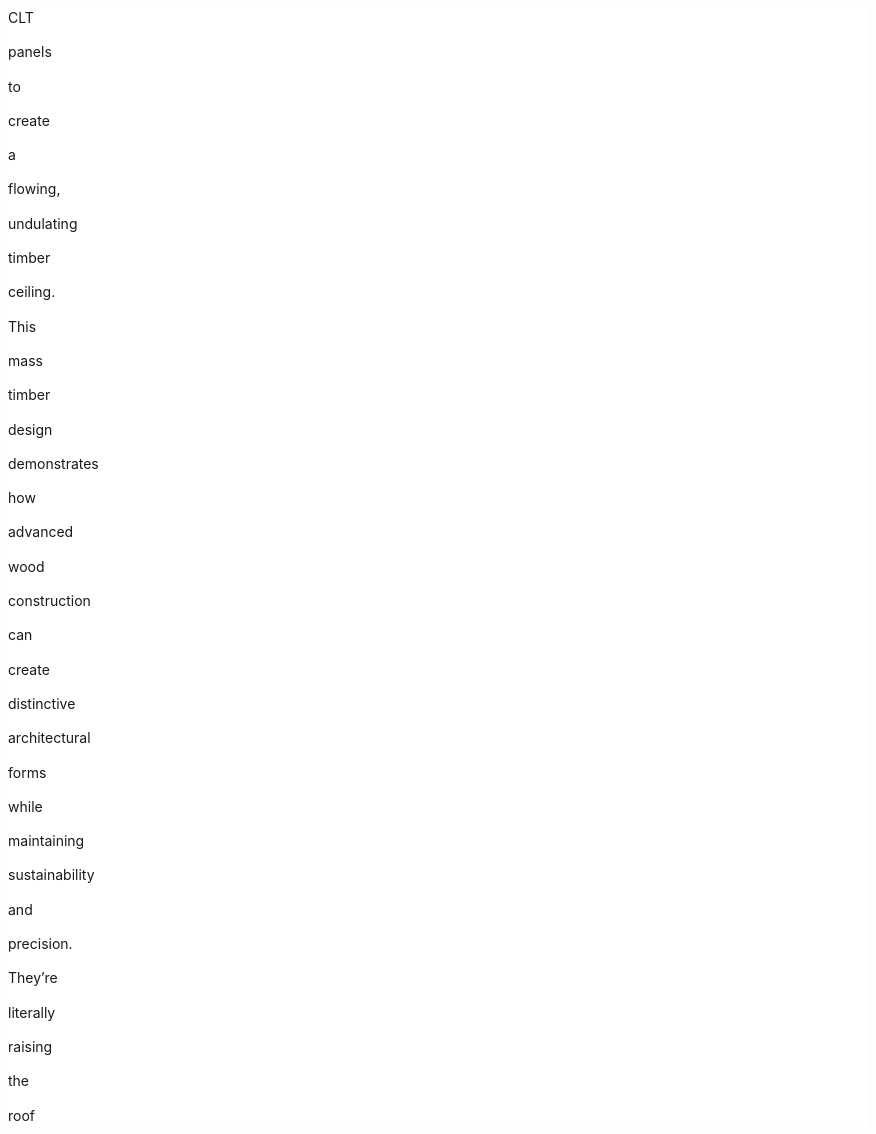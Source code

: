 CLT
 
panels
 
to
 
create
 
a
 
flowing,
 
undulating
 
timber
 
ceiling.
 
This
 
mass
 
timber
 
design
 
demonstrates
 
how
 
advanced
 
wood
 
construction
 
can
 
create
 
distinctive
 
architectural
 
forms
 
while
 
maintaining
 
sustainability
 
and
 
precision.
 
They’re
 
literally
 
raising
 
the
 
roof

····················

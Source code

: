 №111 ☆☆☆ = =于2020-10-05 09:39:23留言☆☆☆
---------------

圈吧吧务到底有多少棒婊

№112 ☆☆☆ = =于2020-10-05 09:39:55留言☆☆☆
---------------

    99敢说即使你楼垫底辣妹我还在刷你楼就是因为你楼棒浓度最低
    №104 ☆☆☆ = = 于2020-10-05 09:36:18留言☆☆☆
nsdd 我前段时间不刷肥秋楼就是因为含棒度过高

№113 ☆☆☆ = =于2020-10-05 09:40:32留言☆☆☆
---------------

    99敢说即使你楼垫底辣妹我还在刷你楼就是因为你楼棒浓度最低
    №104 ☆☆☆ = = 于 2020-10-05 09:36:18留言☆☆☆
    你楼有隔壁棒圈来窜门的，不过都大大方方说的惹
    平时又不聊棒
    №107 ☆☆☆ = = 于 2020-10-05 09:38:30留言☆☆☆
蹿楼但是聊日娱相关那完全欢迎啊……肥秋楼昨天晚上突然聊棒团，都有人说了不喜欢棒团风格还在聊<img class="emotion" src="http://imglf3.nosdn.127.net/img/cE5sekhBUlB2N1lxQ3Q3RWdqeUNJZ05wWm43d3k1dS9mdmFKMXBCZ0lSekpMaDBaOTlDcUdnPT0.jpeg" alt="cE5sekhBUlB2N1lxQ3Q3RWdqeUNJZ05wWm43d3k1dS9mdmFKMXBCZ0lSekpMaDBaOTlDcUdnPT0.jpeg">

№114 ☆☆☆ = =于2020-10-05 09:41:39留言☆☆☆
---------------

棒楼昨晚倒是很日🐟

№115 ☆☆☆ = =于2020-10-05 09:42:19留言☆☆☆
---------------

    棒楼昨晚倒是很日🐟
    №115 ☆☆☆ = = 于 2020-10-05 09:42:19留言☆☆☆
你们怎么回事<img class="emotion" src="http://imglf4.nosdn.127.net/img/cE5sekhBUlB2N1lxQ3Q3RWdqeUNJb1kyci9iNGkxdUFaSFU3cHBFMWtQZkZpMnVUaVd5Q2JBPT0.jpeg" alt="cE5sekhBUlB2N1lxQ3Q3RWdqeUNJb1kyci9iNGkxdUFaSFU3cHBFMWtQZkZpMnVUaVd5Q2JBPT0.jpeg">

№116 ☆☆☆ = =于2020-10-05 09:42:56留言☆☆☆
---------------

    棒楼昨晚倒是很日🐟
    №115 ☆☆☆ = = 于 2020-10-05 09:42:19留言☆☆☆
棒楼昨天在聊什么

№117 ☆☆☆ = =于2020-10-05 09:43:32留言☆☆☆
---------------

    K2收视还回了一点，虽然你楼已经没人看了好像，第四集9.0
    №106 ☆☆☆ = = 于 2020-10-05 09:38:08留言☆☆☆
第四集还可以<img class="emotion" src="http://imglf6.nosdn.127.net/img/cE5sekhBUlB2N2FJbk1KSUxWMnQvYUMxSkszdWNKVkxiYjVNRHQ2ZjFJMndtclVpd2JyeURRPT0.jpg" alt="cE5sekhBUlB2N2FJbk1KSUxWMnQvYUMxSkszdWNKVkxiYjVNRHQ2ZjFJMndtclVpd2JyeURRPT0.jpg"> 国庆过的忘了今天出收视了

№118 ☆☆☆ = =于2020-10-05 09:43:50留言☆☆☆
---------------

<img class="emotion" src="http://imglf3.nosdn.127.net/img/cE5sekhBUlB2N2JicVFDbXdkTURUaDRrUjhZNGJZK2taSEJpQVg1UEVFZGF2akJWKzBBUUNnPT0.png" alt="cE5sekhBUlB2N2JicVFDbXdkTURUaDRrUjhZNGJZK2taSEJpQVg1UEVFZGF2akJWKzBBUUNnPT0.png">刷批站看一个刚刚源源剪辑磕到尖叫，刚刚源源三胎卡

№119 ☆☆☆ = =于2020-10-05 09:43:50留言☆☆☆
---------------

····················

▶ _Required work_: Find all the lines with "class" in the data and copy them.

▶ _Answer_:
蹿楼但是聊日娱相关那完全欢迎啊……肥秋楼昨天晚上突然聊棒团，都有人说了不喜欢棒团风格还在聊<img class="emotion" src="http://imglf3.nosdn.127.net/img/cE5sekhBUlB2N1lxQ3Q3RWdqeUNJZ05wWm43d3k1dS9mdmFKMXBCZ0lSekpMaDBaOTlDcUdnPT0.jpeg" alt="cE5sekhBUlB2N1lxQ3Q3RWdqeUNJZ05wWm43d3k1dS9mdmFKMXBCZ0lSekpMaDBaOTlDcUdnPT0.jpeg">
你们怎么回事<img class="emotion" src="http://imglf4.nosdn.127.net/img/cE5sekhBUlB2N1lxQ3Q3RWdqeUNJb1kyci9iNGkxdUFaSFU3cHBFMWtQZkZpMnVUaVd5Q2JBPT0.jpeg" alt="cE5sekhBUlB2N1lxQ3Q3RWdqeUNJb1kyci9iNGkxdUFaSFU3cHBFMWtQZkZpMnVUaVd5Q2JBPT0.jpeg">
第四集还可以<img class="emotion" src="http://imglf6.nosdn.127.net/img/cE5sekhBUlB2N2FJbk1KSUxWMnQvYUMxSkszdWNKVkxiYjVNRHQ2ZjFJMndtclVpd2JyeURRPT0.jpg" alt="cE5sekhBUlB2N2FJbk1KSUxWMnQvYUMxSkszdWNKVkxiYjVNRHQ2ZjFJMndtclVpd2JyeURRPT0.jpg"> 国庆过的忘了今天出收视了
<img class="emotion" src="http://imglf3.nosdn.127.net/img/cE5sekhBUlB2N2JicVFDbXdkTURUaDRrUjhZNGJZK2taSEJpQVg1UEVFZGF2akJWKzBBUUNnPT0.png" alt="cE5sekhBUlB2N2JicVFDbXdkTURUaDRrUjhZNGJZK2taSEJpQVg1UEVFZGF2akJWKzBBUUNnPT0.png">刷批站看一个刚刚源源剪辑磕到尖叫，刚刚源源三胎卡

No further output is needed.